§ Assigned task
Which lines of the data contain the string "станет"? Copy every one.

BEGIN The data

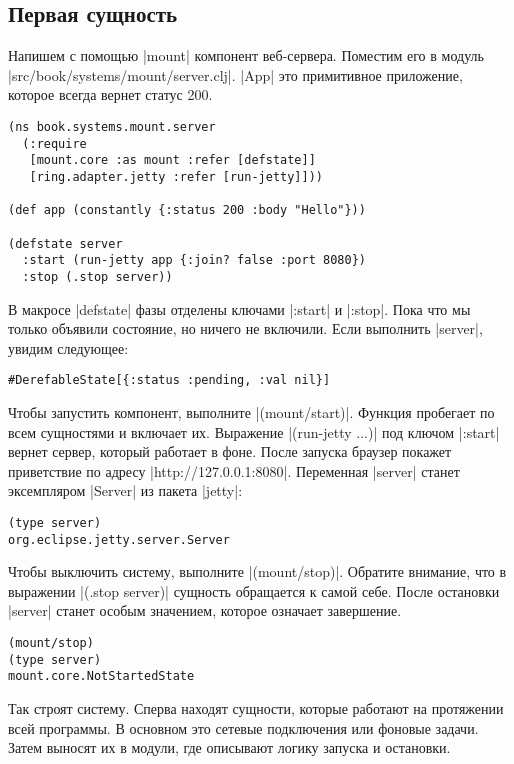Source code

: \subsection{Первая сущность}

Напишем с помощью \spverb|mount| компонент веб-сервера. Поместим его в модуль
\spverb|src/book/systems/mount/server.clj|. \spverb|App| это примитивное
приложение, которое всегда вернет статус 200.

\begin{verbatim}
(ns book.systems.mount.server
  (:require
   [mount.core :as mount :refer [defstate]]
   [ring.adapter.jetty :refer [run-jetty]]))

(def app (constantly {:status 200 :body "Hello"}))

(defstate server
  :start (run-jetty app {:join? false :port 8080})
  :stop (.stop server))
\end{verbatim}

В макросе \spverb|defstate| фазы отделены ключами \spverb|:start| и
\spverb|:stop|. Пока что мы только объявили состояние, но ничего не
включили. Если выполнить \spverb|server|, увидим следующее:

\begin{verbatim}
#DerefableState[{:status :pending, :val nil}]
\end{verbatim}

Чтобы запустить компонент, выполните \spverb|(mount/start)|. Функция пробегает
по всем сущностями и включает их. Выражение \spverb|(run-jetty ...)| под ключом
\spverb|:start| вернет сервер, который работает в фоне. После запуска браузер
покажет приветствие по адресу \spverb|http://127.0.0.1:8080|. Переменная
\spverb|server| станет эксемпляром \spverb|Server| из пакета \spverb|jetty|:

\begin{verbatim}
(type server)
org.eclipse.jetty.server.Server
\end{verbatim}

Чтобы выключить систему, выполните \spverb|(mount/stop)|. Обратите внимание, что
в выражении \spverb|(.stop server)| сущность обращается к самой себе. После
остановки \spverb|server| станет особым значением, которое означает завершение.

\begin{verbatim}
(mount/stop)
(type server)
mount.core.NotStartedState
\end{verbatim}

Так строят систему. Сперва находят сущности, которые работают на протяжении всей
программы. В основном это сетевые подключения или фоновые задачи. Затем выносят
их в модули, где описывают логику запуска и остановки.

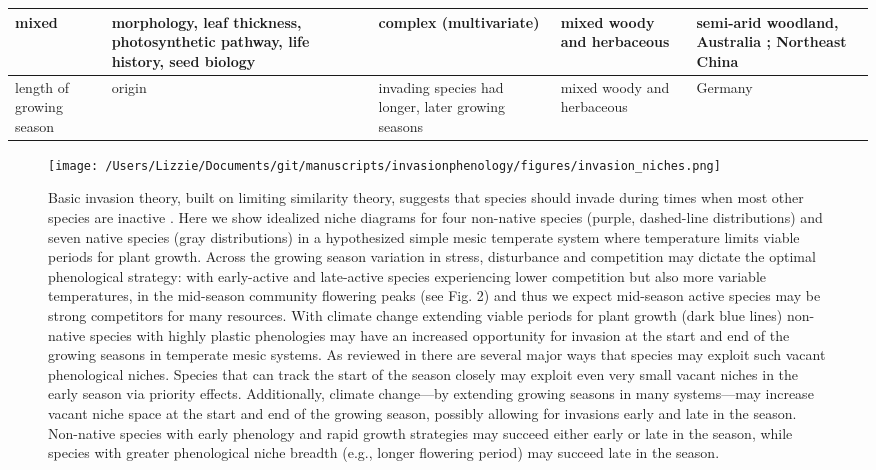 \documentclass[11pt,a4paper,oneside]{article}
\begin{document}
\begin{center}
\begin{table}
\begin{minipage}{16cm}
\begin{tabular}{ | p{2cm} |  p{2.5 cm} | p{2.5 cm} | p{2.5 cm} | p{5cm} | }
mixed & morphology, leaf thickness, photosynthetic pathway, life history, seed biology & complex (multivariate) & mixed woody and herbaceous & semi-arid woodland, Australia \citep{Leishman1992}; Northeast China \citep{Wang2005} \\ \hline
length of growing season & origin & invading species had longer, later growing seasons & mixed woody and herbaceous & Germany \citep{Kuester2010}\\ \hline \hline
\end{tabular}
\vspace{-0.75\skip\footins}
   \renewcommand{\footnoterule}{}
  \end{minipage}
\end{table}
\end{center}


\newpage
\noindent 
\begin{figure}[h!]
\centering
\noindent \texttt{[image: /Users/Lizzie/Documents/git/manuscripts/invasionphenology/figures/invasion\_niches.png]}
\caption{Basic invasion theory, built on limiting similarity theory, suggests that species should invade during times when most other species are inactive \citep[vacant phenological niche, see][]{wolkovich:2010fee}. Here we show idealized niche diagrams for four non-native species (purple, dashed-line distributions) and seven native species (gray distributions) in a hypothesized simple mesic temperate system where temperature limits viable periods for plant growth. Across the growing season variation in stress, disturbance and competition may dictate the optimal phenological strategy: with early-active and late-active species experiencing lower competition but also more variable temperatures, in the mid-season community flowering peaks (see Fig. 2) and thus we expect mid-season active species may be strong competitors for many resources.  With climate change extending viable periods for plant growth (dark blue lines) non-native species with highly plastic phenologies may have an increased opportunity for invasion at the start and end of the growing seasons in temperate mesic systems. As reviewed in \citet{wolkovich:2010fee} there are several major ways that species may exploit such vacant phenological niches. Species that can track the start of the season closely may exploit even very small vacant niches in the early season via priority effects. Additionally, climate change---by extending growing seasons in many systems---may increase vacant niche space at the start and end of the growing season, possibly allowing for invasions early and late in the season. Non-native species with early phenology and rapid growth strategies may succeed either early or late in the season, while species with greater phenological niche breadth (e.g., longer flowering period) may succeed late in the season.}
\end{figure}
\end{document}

END The data

§ Result
\spverb|server| станет эксемпляром \spverb|Server| из пакета \spverb|jetty|:
остановки \spverb|server| станет особым значением, которое означает завершение.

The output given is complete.